November 23, 1989

Weather made the headlines on Thanksgiving Day 18 years ago today. It was November 23, 1989 and John Collins and I had only been on the air here at WBAL-TV for a few weeks. An early season arctic air mass had invaded the mid Atlantic states and with high temperatures in the mid 30s it felt more like Cleveland, the town I had just left. On Wednesday morning, November 22nd, an area of low pressure was developing over northern Louisiana, on the southern fringe of the arctic air mass draped across Maryland. By 7:00 p.m. Wednesday evening, the low had moved to the Alabama/Georgia border, had spread rain and freezing rain into the Carolinas and snow was already being reported in central and northern Virginia. The storm sped toward the outer banks of North Carolina by 1:00 a.m. on Thursday and then tracked to a position over the Atlantic, east of Ocean City, MD by 7:00 a.m. on Thursday. By the time the turkeys were going into the ovens around Baltimore on Thanksgiving morning, the sun was shining on a fresh 3.8″ blanket of snow.
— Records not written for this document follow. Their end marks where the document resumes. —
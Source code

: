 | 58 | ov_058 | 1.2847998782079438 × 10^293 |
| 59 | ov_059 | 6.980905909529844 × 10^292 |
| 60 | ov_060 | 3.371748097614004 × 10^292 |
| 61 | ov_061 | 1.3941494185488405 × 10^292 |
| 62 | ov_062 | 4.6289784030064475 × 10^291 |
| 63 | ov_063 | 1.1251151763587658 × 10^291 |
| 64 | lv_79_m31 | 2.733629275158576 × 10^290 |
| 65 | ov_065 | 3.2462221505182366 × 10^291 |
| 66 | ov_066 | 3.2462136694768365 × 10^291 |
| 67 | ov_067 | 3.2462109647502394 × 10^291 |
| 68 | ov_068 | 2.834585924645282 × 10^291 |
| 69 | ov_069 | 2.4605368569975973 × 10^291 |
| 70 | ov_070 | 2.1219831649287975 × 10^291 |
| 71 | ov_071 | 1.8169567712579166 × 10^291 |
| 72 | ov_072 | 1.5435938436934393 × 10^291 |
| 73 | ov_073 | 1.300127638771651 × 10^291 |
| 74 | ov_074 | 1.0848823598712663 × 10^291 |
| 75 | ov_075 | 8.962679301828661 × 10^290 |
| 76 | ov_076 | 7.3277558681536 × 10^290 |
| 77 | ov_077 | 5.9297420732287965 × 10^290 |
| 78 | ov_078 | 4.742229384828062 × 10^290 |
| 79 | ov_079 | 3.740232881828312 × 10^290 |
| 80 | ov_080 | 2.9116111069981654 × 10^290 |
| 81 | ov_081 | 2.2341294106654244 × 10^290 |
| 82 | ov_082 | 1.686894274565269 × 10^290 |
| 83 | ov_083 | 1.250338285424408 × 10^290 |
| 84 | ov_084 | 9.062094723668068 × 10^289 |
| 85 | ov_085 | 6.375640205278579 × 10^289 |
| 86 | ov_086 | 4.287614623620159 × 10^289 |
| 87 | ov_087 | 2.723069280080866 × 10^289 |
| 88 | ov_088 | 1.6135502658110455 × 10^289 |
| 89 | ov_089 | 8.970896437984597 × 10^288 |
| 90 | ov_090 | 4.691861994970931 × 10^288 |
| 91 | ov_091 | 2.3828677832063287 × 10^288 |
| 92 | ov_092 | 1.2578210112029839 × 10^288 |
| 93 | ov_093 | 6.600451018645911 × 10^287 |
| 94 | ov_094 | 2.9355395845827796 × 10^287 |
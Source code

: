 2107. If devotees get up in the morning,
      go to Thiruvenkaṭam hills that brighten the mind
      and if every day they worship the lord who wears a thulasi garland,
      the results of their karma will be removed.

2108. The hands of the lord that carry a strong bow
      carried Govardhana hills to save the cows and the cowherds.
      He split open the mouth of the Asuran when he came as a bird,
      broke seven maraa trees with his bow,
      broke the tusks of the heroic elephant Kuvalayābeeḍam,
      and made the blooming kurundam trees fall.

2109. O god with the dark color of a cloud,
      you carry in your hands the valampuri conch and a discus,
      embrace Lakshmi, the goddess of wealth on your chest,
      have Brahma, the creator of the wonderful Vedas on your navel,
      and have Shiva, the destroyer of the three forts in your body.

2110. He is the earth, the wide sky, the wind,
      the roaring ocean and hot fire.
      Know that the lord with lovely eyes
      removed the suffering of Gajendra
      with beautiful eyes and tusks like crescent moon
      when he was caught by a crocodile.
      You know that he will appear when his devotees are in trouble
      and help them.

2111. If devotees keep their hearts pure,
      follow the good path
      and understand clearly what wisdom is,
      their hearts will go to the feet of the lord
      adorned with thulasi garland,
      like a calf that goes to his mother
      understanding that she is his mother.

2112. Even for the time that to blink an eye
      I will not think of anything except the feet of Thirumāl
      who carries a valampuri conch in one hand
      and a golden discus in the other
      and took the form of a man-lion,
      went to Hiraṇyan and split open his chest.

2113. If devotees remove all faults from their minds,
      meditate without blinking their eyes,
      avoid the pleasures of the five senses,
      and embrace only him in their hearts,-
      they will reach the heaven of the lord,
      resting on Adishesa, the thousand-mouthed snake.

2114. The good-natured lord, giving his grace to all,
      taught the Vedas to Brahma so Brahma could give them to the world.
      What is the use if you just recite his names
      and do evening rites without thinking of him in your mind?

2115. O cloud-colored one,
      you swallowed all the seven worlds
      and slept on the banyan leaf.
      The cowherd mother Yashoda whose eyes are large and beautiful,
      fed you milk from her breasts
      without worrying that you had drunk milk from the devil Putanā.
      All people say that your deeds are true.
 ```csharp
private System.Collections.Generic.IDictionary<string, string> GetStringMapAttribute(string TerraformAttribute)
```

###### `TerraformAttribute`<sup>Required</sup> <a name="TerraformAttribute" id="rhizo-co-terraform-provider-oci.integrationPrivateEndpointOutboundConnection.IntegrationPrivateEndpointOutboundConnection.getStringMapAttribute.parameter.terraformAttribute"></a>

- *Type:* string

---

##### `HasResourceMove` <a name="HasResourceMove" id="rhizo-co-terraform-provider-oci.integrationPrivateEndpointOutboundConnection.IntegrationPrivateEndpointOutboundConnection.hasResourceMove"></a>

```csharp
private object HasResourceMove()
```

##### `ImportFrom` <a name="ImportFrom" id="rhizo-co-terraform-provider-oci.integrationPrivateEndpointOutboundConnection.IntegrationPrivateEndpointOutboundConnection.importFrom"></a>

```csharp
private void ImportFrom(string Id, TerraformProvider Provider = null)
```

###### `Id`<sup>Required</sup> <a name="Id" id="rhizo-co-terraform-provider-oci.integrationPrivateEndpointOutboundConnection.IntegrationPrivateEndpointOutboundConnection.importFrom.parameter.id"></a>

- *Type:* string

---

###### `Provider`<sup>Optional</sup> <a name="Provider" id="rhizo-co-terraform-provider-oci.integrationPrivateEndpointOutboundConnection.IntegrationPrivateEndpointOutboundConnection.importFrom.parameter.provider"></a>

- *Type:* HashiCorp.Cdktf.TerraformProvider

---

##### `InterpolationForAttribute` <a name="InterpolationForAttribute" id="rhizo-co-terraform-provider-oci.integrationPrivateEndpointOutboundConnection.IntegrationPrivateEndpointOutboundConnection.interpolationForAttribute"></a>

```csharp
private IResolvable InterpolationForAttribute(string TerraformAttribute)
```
To our south, the storm dumped 7″ on Solomons, MD, 4″ at National Airport in D.C. and to our east, Margate, NJ picked up 8″ of snow. With the fresh snow pack and clear skies, temperatures sunk to a record low of 17F on the morning of Friday, November 24th. The winter of ’89 had arrived and would tighten its grip on Maryland with one of the coldest Decembers on record. The average temperature in December of 1989 was a frigid 25.4F, which is 11.3 degrees below normal. John and I would be quickly baptized into Maryland winter weather forecasting with several early season snowstorms and arctic blasts until the pattern eased up with mild weather returning in January and February of 1990.